The Zip has a simplistic battery indicator just above the fire button. It’s basically an LED that lights up in different colors. If the light is white, it means you have more than 20% battery left, and when it turns red, you have less than 20% and you should recharge it. The LED can also light up blue to indicate an issue, or a protection being activated. It’s not the best battery indicator I’ve seen, as it basically leaves you guessing whether you have 25% or 75% battery left, but it’s better than nothing, I guess.

Regarding performance, I found it difficult to compare the Usonicig to other pod system I have tried in the last couple of years, because of how different its technology is compared to everything else. Its pods don’t have a heating element; instead they have a metal disk that vibrates at ultra-high frequency, turning the e-liquid into aerosol. But what are the advantages of ultrasonic technology, you may ask? Well, I was rather curious myself, so I went to the Usonicig website to find out.

According to Usonicig, by using ultrasonic vibrations instead of a conventional coil, the risk of dry hit is virtually nullified. More importantly, because there’s no heat involved, the chances of potentially-dangerous compounds being inhaled is greatly reduced, which does make some sense. I would like to see some scientific research on this, but the chances of that happening anytime soon are pretty slim.

Now, it’s only fair to point out the shortcomings of ultrasonic technology as well. As far as I’m concerned, the most crucial difference to conventional pod systems is the temperature of the vapor. Because there is no heat involved, the vapor you inhale is room temperature which, coming from conventional vaporizers, feels pretty weird at first. I’m still trying to get used to it, considering I rather like a nice warm vape, but if vapor temperature isn’t that important, you might as well give it a try.

Another thing I noticed while using the Usonicig Zip is that you really need to prime the pod for optimum results. Picking up the pod system and using it after a few minutes will only produce a bit of vapor, but if you do a a couple of primer puffs and then inhale, you’ll see a world of difference. I don’t really know how this ultrasonic tech actually works, so I can only make assumptions at this point, but what I can tell you is that primer puffs are required for an optimum hit.

Regarding flavor, I was surprised how clean a taste I got using the Zip. It doesn’t mute flavor at all, and even know the vapor is room temperature, the taste is clean and smooth.

The draw is on the loose side, especially if you are an MTL vaper. You can do mouth-to-lung with it, but it’s going to be a rather loose draw, not a restrictive one. Vapor production after a couple of primer puffs is impressive, I would even say on par with high-end pod mods like the Lost Vape Orion Plus. Just remember that it’s cool vapor.

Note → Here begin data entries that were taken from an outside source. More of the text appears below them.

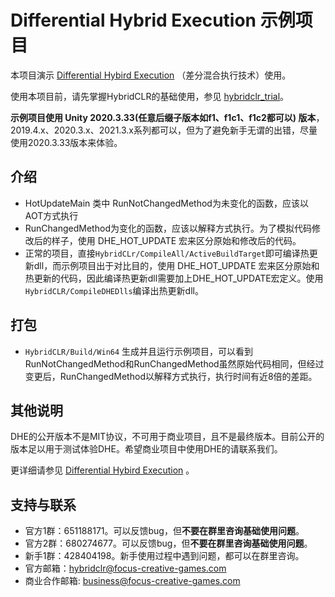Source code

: # Differential Hybrid Execution 示例项目

本项目演示 [Differential Hybird Execution](https://focus-creative-games.github.io/hybridclr/differential_hybrid_execution/) （差分混合执行技术）使用。

使用本项目前，请先掌握HybridCLR的基础使用，参见 [hybridclr_trial](https://github.com/focus-creative-games/hybridclr_trial)。

**示例项目使用 Unity 2020.3.33(任意后缀子版本如f1、f1c1、f1c2都可以) 版本**，2019.4.x、2020.3.x、2021.3.x系列都可以，但为了避免新手无谓的出错，尽量使用2020.3.33版本来体验。

## 介绍

- HotUpdateMain 类中 RunNotChangedMethod为未变化的函数，应该以AOT方式执行
- RunChangedMethod为变化的函数，应该以解释方式执行。为了模拟代码修改后的样子，使用 DHE_HOT_UPDATE 宏来区分原始和修改后的代码。
- 正常的项目，直接`HybridCLr/CompileAll/ActiveBuildTarget`即可编译热更新dll，而示例项目出于对比目的，使用 DHE_HOT_UPDATE 宏来区分原始和热更新的代码，因此编译热更新dll需要加上DHE_HOT_UPDATE宏定义。使用`HybridCLR/CompileDHEDlls`编译出热更新dll。

## 打包

- `HybridCLR/Build/Win64` 生成并且运行示例项目，可以看到 RunNotChangedMethod和RunChangedMethod虽然原始代码相同，但经过变更后，RunChangedMethod以解释方式执行，执行时间有近8倍的差距。

## 其他说明

DHE的公开版本不是MIT协议，不可用于商业项目，且不是最终版本。目前公开的版本足以用于测试体验DHE。希望商业项目中使用DHE的请联系我们。

更详细请参见 [Differential Hybird Execution](https://focus-creative-games.github.io/hybridclr/differential_hybrid_execution/) 。


## 支持与联系

- 官方1群：651188171。可以反馈bug，但**不要在群里咨询基础使用问题**。
- 官方2群：680274677。可以反馈bug，但**不要在群里咨询基础使用问题**。
- 新手1群：428404198。新手使用过程中遇到问题，都可以在群里咨询。
- 官方邮箱：hybridclr@focus-creative-games.com
- 商业合作邮箱: business@focus-creative-games.com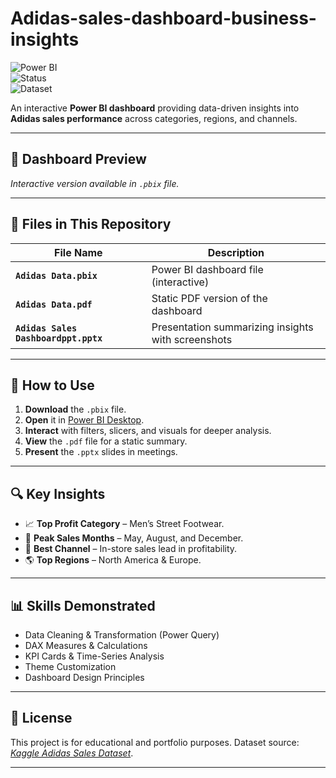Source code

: # Adidas-sales-dashboard-business-insights


![Power BI](https://img.shields.io/badge/Tool-Power%20BI-yellow)  
![Status](https://img.shields.io/badge/Status-Completed-success)  
![Dataset](https://img.shields.io/badge/Dataset-Adidas%20Sales-blue)

An interactive **Power BI dashboard** providing data-driven insights into **Adidas sales performance** across categories, regions, and channels.

---

## 📸 Dashboard Preview

*Interactive version available in `.pbix` file.*

---

## 📂 Files in This Repository
| File Name | Description |
|-----------|-------------|
| **`Adidas Data.pbix`** | Power BI dashboard file (interactive) |
| **`Adidas Data.pdf`**  | Static PDF version of the dashboard |
| **`Adidas Sales Dashboardppt.pptx`** | Presentation summarizing insights with screenshots |

---

## 🚀 How to Use
1. **Download** the `.pbix` file.  
2. **Open** it in [Power BI Desktop](https://powerbi.microsoft.com/desktop/).  
3. **Interact** with filters, slicers, and visuals for deeper analysis.  
4. **View** the `.pdf` file for a static summary.  
5. **Present** the `.pptx` slides in meetings.

---

## 🔍 Key Insights
- 📈 **Top Profit Category** – Men’s Street Footwear.  
- 📅 **Peak Sales Months** – May, August, and December.  
- 🏬 **Best Channel** – In-store sales lead in profitability.  
- 🌎 **Top Regions** – North America & Europe.  

---

## 📊 Skills Demonstrated
- Data Cleaning & Transformation (Power Query)
- DAX Measures & Calculations
- KPI Cards & Time-Series Analysis
- Theme Customization
- Dashboard Design Principles

---

## 📄 License
This project is for educational and portfolio purposes. Dataset source: *[Kaggle Adidas Sales Dataset](https://www.kaggle.com/)*.

---
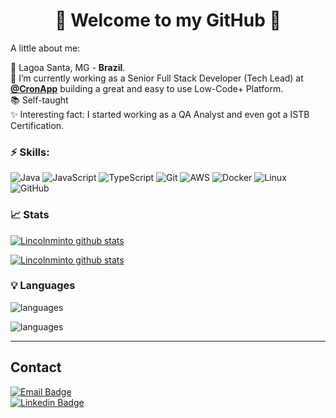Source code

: <h1 align="center"> 
	👋 Welcome to my GitHub 🚀
</h1>

A little about me:

 📍  Lagoa Santa, MG - **Brazil**.</br>
 🔭  I’m currently working as a Senior Full Stack Developer (Tech Lead) at **[@CronApp](https://github.com/CronApp)** building a great and easy to use Low-Code+ Platform.</br>
 📚  Self-taught</br>
 ✨  Interesting fact: I started working as a QA Analyst and even got a ISTB Certification.</br>

### ⚡ Skills:
 ![Java](https://img.shields.io/badge/Java-181717?logo=coffeescript&logoColor=red) ![JavaScript](https://img.shields.io/badge/JavaScript-181717?logo=javascript&logoColor=yellow) ![TypeScript](https://img.shields.io/badge/TypeScript-181717?logo=typescript&logoColor=blue) ![Git](https://img.shields.io/badge/-Git-181717?logo=git&logoColor=orange) ![AWS](https://img.shields.io/badge/AWS-181717?logo=amazonaws&logoColor=FF9900) ![Docker](https://img.shields.io/badge/Docker-181717?logo=docker&logoColor=2496ED) ![Linux](https://img.shields.io/badge/-Linux-181717?logo=linux&logoColor=FCC624) ![GitHub](https://img.shields.io/badge/-GitHub-181717?logo=GitHub&logoColor=FFFFFF)

### 📈 Stats 
 
[![Lincolnminto github stats](https://github-readme-stats.vercel.app/api?username=lincolnminto&theme=github_dark_dimmed&show_icons=true)](https://github.com/lincolnminto/github-readme-stats)

[![Lincolnminto github stats](https://github-readme-stats.vercel.app/api?username=lincolnminto-cronapp&theme=github_dark_dimmed&show_icons=true)](https://github.com/lincolnminto-cronapp/github-readme-stats)

### 💡  Languages 

![languages](https://github-readme-stats.vercel.app/api/top-langs/?username=lincolnminto&layout=compact&theme=github_dark_dimmed)

![languages](https://github-readme-stats.vercel.app/api/top-langs/?username=lincolnminto-cronapp&layout=compact&theme=github_dark_dimmed)

<hr>

## Contact

[![Email Badge](https://img.shields.io/badge/-Email-EA4335?style=flat-square&logo=gmail&logoColor=white&link=mailto:lincolnminto@gmail.com/)](mailto:lincolnminto@gmail.com)</br>
[![Linkedin Badge](https://img.shields.io/badge/-LinkedIn-blue?style=flat-square&logo=Linkedin&logoColor=white&link=https://www.linkedin.com/in/lincolnminto/)](https://www.linkedin.com/in/lincolnminto/)</br>
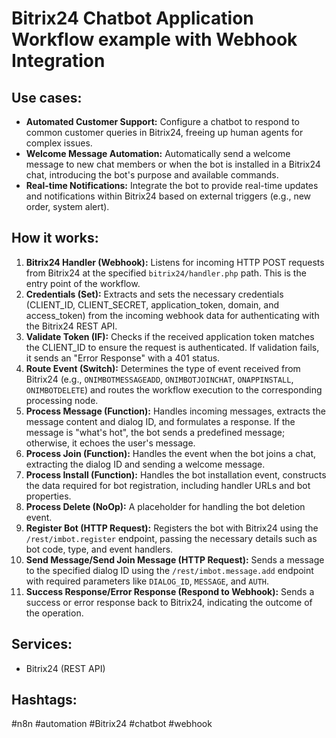 # Bitrix24 Chatbot Application Workflow example with Webhook Integration

## Use cases:

- **Automated Customer Support:** Configure a chatbot to respond to common customer queries in Bitrix24, freeing up human agents for complex issues.
- **Welcome Message Automation:** Automatically send a welcome message to new chat members or when the bot is installed in a Bitrix24 chat, introducing the bot's purpose and available commands.
- **Real-time Notifications:** Integrate the bot to provide real-time updates and notifications within Bitrix24 based on external triggers (e.g., new order, system alert).

## How it works:

1.  **Bitrix24 Handler (Webhook):** Listens for incoming HTTP POST requests from Bitrix24 at the specified `bitrix24/handler.php` path. This is the entry point of the workflow.
2.  **Credentials (Set):** Extracts and sets the necessary credentials (CLIENT\_ID, CLIENT\_SECRET, application\_token, domain, and access\_token) from the incoming webhook data for authenticating with the Bitrix24 REST API.
3.  **Validate Token (IF):** Checks if the received application token matches the CLIENT\_ID to ensure the request is authenticated. If validation fails, it sends an "Error Response" with a 401 status.
4.  **Route Event (Switch):** Determines the type of event received from Bitrix24 (e.g., `ONIMBOTMESSAGEADD`, `ONIMBOTJOINCHAT`, `ONAPPINSTALL`, `ONIMBOTDELETE`) and routes the workflow execution to the corresponding processing node.
5.  **Process Message (Function):** Handles incoming messages, extracts the message content and dialog ID, and formulates a response. If the message is "what's hot", the bot sends a predefined message; otherwise, it echoes the user's message.
6.  **Process Join (Function):** Handles the event when the bot joins a chat, extracting the dialog ID and sending a welcome message.
7.  **Process Install (Function):** Handles the bot installation event, constructs the data required for bot registration, including handler URLs and bot properties.
8.  **Process Delete (NoOp):** A placeholder for handling the bot deletion event.
9.  **Register Bot (HTTP Request):** Registers the bot with Bitrix24 using the `/rest/imbot.register` endpoint, passing the necessary details such as bot code, type, and event handlers.
10. **Send Message/Send Join Message (HTTP Request):** Sends a message to the specified dialog ID using the `/rest/imbot.message.add` endpoint with required parameters like `DIALOG_ID`, `MESSAGE`, and `AUTH`.
11. **Success Response/Error Response (Respond to Webhook):** Sends a success or error response back to Bitrix24, indicating the outcome of the operation.

## Services:

-   Bitrix24 (REST API)

## Hashtags:

#n8n #automation #Bitrix24 #chatbot #webhook
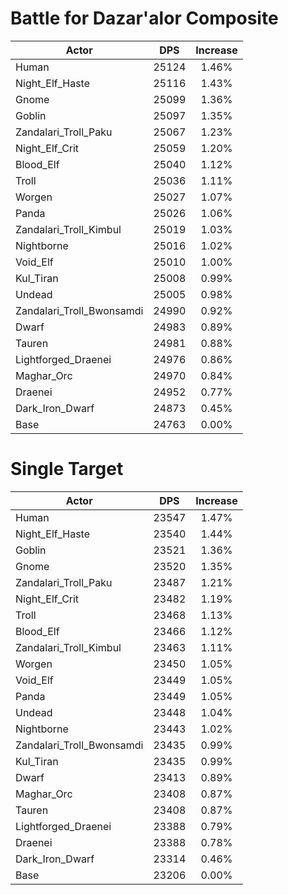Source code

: # Battle for Dazar'alor Composite
| Actor | DPS | Increase |
|---|:---:|:---:|
|Human|25124|1.46%|
|Night_Elf_Haste|25116|1.43%|
|Gnome|25099|1.36%|
|Goblin|25097|1.35%|
|Zandalari_Troll_Paku|25067|1.23%|
|Night_Elf_Crit|25059|1.20%|
|Blood_Elf|25040|1.12%|
|Troll|25036|1.11%|
|Worgen|25027|1.07%|
|Panda|25026|1.06%|
|Zandalari_Troll_Kimbul|25019|1.03%|
|Nightborne|25016|1.02%|
|Void_Elf|25010|1.00%|
|Kul_Tiran|25008|0.99%|
|Undead|25005|0.98%|
|Zandalari_Troll_Bwonsamdi|24990|0.92%|
|Dwarf|24983|0.89%|
|Tauren|24981|0.88%|
|Lightforged_Draenei|24976|0.86%|
|Maghar_Orc|24970|0.84%|
|Draenei|24952|0.77%|
|Dark_Iron_Dwarf|24873|0.45%|
|Base|24763|0.00%|

# Single Target
| Actor | DPS | Increase |
|---|:---:|:---:|
|Human|23547|1.47%|
|Night_Elf_Haste|23540|1.44%|
|Goblin|23521|1.36%|
|Gnome|23520|1.35%|
|Zandalari_Troll_Paku|23487|1.21%|
|Night_Elf_Crit|23482|1.19%|
|Troll|23468|1.13%|
|Blood_Elf|23466|1.12%|
|Zandalari_Troll_Kimbul|23463|1.11%|
|Worgen|23450|1.05%|
|Void_Elf|23449|1.05%|
|Panda|23449|1.05%|
|Undead|23448|1.04%|
|Nightborne|23443|1.02%|
|Zandalari_Troll_Bwonsamdi|23435|0.99%|
|Kul_Tiran|23435|0.99%|
|Dwarf|23413|0.89%|
|Maghar_Orc|23408|0.87%|
|Tauren|23408|0.87%|
|Lightforged_Draenei|23388|0.79%|
|Draenei|23388|0.78%|
|Dark_Iron_Dwarf|23314|0.46%|
|Base|23206|0.00%|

According to the Usonicig website, the vibrating disk inside the Zip pod is god for at least 5,000 puffs, which is more than you get out of most conventional coils. I don’t know what happens when the disk stops working, as you most definitely won’t get a dry hit or burnt taste. It probably stops producing vapor, letting you know it’s time to get a new pod.

I can’t say the Usonicig Zip is the perfect device for me, but I will admit using it was an interesting experience. I found it hard to get past the cool vapor, but if the claims regrading lower risk of inhaling potentially harmful chemical compounds are true, ultrasonic technology may indeed be worth looking into.


The Usonicig Zip is a different type of pod system. It’s a coil-less system that relies on ultrasonic technology to produce vapor, while conventional vaporizers simply heat e-liquid to produce aerosol. Since there is no heat involved, the risk of getting a dry hit or any burnt taste is virtually zero, plus the manufacturer also makes some interesting claims regarding the discharge of potentially harmful compounds produced by heating the e-liquid to extremely high temperatures. That said, getting used to the cool vapor (room-temperature) takes some time.

Bottom line, the Usonicing is an intriguing vaping device, but it’s not for everyone.

The Usonicig ultrasonic pod system was sent to me by Vape4Ever for the purpose of this review.